LISTED RECORDS Block Start

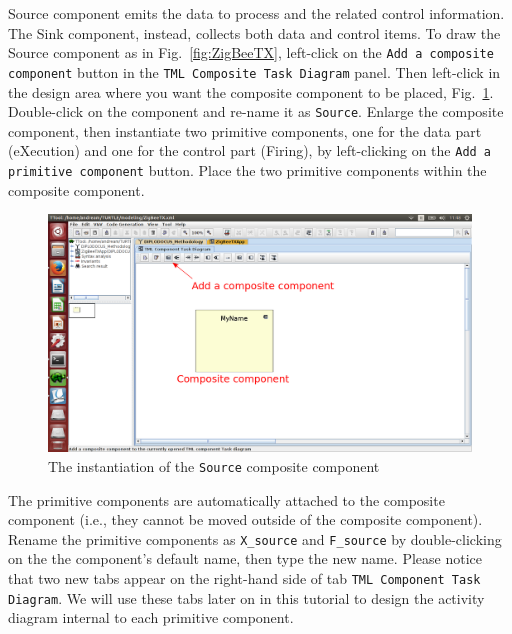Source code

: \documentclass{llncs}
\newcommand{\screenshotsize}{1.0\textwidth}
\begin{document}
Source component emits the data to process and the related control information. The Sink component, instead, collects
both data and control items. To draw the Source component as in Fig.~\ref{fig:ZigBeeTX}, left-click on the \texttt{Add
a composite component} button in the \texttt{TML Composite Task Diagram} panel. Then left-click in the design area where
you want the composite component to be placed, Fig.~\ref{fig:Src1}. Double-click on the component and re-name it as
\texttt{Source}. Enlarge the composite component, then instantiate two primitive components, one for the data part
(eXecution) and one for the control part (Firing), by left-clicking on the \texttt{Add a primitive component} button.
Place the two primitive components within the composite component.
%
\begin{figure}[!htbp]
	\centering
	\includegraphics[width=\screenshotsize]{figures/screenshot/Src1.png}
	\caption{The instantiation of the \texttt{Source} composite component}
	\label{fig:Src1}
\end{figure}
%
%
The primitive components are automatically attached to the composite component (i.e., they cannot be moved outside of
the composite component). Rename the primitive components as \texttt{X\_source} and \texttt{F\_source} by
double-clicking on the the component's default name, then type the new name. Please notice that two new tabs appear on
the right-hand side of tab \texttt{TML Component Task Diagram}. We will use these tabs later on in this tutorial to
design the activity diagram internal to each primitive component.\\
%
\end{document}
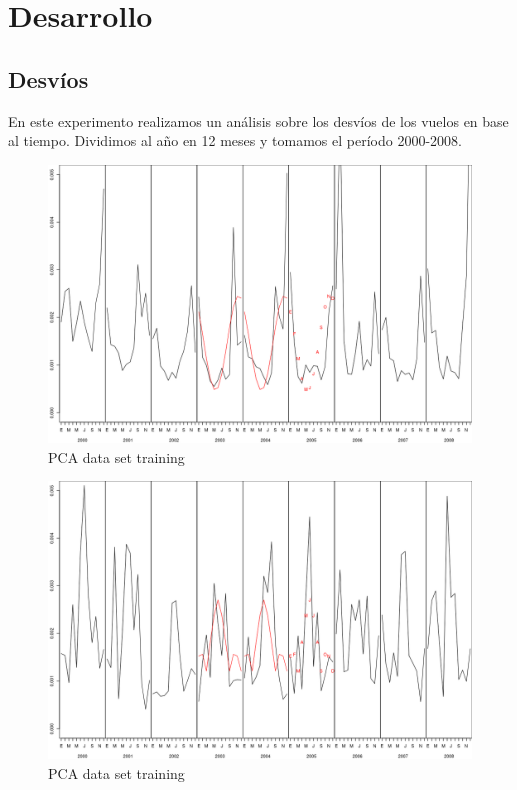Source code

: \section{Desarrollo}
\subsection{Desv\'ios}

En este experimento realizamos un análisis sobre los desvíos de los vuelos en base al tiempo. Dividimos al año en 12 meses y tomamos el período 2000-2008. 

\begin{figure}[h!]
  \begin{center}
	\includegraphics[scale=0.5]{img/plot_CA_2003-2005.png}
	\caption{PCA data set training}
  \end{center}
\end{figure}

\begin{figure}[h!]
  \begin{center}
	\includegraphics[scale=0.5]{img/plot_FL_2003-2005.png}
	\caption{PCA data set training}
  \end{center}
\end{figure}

LISTED RECORDS Block End

PROBLEM REQUIREMENTS: What is needed is a verbatim copy of every line in the records above from the one containing "Source component emits" down to the one containing "design area where", both included, and nothing more.

REPLY TO THE EXERCISE:
Source component emits the data to process and the related control information. The Sink component, instead, collects
both data and control items. To draw the Source component as in Fig.~\ref{fig:ZigBeeTX}, left-click on the \texttt{Add
a composite component} button in the \texttt{TML Composite Task Diagram} panel. Then left-click in the design area where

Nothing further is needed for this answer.